Bila merujuk Undang-Undang Nomor 12 Tahun 2022 tentang Tindak Pidana Kekerasan Seksual (TPKS), Undang-Undang Nomor Nomor 2 Tahun 2022 tentang Kepolisian, serta sumpah Tribrata bagi setiap anggota Polri, kata Selly, seharunya kekerasan terhadap anak tidak terjadi.
“Dengan profesinya sebagai penegak hukum. Saya rasa hukuman seumur hidup saja belum cukup. Sederhananya, bagaimana bisa penegak hukum malah menjadi pelanggar, bahkan pelaku,” tuturnya.
Tindak kekerasan terhadap anak masih tinggi berdasarkan data Kemen PPA hingga 14 Maret.

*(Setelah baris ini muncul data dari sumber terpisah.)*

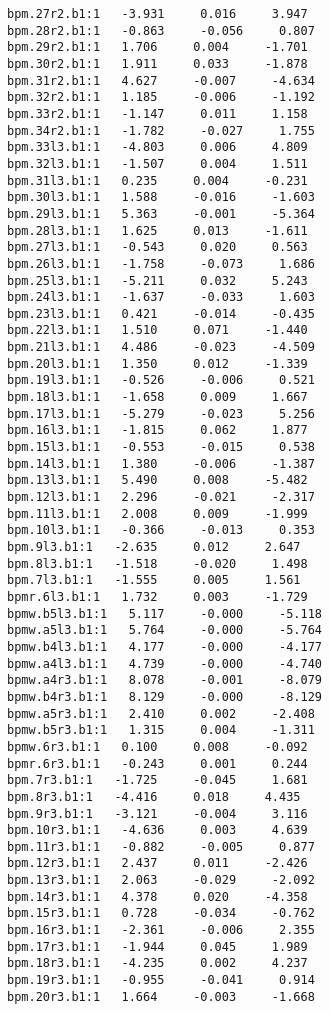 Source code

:\begin{verbatim}
bpm.27r2.b1:1   -3.931     0.016     3.947
bpm.28r2.b1:1   -0.863     -0.056     0.807
bpm.29r2.b1:1   1.706     0.004     -1.701
bpm.30r2.b1:1   1.911     0.033     -1.878
bpm.31r2.b1:1   4.627     -0.007     -4.634
bpm.32r2.b1:1   1.185     -0.006     -1.192
bpm.33r2.b1:1   -1.147     0.011     1.158
bpm.34r2.b1:1   -1.782     -0.027     1.755
bpm.33l3.b1:1   -4.803     0.006     4.809
bpm.32l3.b1:1   -1.507     0.004     1.511
bpm.31l3.b1:1   0.235     0.004     -0.231
bpm.30l3.b1:1   1.588     -0.016     -1.603
bpm.29l3.b1:1   5.363     -0.001     -5.364
bpm.28l3.b1:1   1.625     0.013     -1.611
bpm.27l3.b1:1   -0.543     0.020     0.563
bpm.26l3.b1:1   -1.758     -0.073     1.686
bpm.25l3.b1:1   -5.211     0.032     5.243
bpm.24l3.b1:1   -1.637     -0.033     1.603
bpm.23l3.b1:1   0.421     -0.014     -0.435
bpm.22l3.b1:1   1.510     0.071     -1.440
bpm.21l3.b1:1   4.486     -0.023     -4.509
bpm.20l3.b1:1   1.350     0.012     -1.339
bpm.19l3.b1:1   -0.526     -0.006     0.521
bpm.18l3.b1:1   -1.658     0.009     1.667
bpm.17l3.b1:1   -5.279     -0.023     5.256
bpm.16l3.b1:1   -1.815     0.062     1.877
bpm.15l3.b1:1   -0.553     -0.015     0.538
bpm.14l3.b1:1   1.380     -0.006     -1.387
bpm.13l3.b1:1   5.490     0.008     -5.482
bpm.12l3.b1:1   2.296     -0.021     -2.317
bpm.11l3.b1:1   2.008     0.009     -1.999
bpm.10l3.b1:1   -0.366     -0.013     0.353
bpm.9l3.b1:1   -2.635     0.012     2.647
bpm.8l3.b1:1   -1.518     -0.020     1.498
bpm.7l3.b1:1   -1.555     0.005     1.561
bpmr.6l3.b1:1   1.732     0.003     -1.729
bpmw.b5l3.b1:1   5.117     -0.000     -5.118
bpmw.a5l3.b1:1   5.764     -0.000     -5.764
bpmw.b4l3.b1:1   4.177     -0.000     -4.177
bpmw.a4l3.b1:1   4.739     -0.000     -4.740
bpmw.a4r3.b1:1   8.078     -0.001     -8.079
bpmw.b4r3.b1:1   8.129     -0.000     -8.129
bpmw.a5r3.b1:1   2.410     0.002     -2.408
bpmw.b5r3.b1:1   1.315     0.004     -1.311
bpmw.6r3.b1:1   0.100     0.008     -0.092
bpmr.6r3.b1:1   -0.243     0.001     0.244
bpm.7r3.b1:1   -1.725     -0.045     1.681
bpm.8r3.b1:1   -4.416     0.018     4.435
bpm.9r3.b1:1   -3.121     -0.004     3.116
bpm.10r3.b1:1   -4.636     0.003     4.639
bpm.11r3.b1:1   -0.882     -0.005     0.877
bpm.12r3.b1:1   2.437     0.011     -2.426
bpm.13r3.b1:1   2.063     -0.029     -2.092
bpm.14r3.b1:1   4.378     0.020     -4.358
bpm.15r3.b1:1   0.728     -0.034     -0.762
bpm.16r3.b1:1   -2.361     -0.006     2.355
bpm.17r3.b1:1   -1.944     0.045     1.989
bpm.18r3.b1:1   -4.235     0.002     4.237
bpm.19r3.b1:1   -0.955     -0.041     0.914
bpm.20r3.b1:1   1.664     -0.003     -1.668

\end{verbatim}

Dari 5.118 kasus terhadap sepanjang 2025, 2.163 di antaranya atau 42 persen merupakan kekerasan seksual.
Kondisi tersebut menandakan kian jauh dari visi Presiden Prabowo melalui Asta Cita-nya. Mengingat, kekerasan anak bisa menjadi hantu untuk menciptakan Sumber Daya Manusia yang berkualitas di masa mendatang.
“Jadi saya pikir kita jangan pernah mimpi menciptakan generasi emas. Kalo supermasi hukum aja masih belum tercipta di institusi penegak hukumnya,” katanya.